TASK STATEMENT: Return a copy of every line in the records that includes the word "begin".

Saved entries:
★ ★ ★ ★ ★

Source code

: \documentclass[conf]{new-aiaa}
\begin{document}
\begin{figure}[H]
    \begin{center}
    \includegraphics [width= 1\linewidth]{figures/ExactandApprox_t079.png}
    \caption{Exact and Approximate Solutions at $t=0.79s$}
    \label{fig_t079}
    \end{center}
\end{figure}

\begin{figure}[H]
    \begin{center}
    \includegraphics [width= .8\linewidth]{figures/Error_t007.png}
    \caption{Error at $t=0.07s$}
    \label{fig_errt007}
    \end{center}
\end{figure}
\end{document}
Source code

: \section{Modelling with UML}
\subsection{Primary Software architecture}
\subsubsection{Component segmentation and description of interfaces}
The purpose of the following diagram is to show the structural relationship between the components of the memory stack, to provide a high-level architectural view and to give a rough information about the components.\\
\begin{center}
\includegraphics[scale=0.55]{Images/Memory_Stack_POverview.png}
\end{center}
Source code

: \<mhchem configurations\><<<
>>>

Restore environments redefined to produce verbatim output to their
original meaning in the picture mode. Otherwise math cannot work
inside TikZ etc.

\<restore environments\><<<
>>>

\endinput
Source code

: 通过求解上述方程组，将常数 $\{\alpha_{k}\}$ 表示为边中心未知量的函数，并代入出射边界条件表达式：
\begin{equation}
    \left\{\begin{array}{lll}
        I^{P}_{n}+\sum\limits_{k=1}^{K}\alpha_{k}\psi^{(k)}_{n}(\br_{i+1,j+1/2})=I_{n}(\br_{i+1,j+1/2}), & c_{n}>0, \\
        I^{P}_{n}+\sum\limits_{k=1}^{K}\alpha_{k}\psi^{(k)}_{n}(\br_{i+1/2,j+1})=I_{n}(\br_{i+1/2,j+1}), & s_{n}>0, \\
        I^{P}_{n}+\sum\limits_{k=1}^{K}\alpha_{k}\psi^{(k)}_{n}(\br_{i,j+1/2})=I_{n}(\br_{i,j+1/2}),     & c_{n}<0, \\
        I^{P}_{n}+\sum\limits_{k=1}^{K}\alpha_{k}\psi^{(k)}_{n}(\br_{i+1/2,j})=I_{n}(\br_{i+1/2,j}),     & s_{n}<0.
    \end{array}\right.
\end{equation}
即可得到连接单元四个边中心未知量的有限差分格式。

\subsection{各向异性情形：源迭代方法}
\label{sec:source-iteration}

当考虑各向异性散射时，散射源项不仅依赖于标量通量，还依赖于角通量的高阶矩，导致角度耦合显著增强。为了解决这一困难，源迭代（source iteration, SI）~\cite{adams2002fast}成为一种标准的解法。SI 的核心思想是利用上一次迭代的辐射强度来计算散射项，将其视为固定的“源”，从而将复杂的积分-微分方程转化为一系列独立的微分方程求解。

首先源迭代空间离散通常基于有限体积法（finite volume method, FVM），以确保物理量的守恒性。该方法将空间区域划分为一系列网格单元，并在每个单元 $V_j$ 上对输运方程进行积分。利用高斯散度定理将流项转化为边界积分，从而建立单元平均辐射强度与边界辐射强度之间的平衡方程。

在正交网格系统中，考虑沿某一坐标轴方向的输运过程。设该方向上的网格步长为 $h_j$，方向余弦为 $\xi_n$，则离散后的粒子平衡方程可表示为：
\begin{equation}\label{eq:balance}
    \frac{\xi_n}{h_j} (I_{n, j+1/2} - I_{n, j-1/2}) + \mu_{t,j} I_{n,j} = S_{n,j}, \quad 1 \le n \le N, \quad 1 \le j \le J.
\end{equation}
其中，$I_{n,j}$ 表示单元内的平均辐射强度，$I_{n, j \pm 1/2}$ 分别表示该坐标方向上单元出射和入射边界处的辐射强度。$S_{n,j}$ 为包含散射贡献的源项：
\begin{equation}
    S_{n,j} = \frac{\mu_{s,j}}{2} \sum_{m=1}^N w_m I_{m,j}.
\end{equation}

★ ★ ★ ★ ★

ANSWER TO THE PROBLEM:
\begin{document}
\begin{figure}[H]
    \begin{center}
\begin{figure}[H]
    \begin{center}
\begin{center}
\begin{equation}
    \left\{\begin{array}{lll}
\begin{equation}\label{eq:balance}
\begin{equation}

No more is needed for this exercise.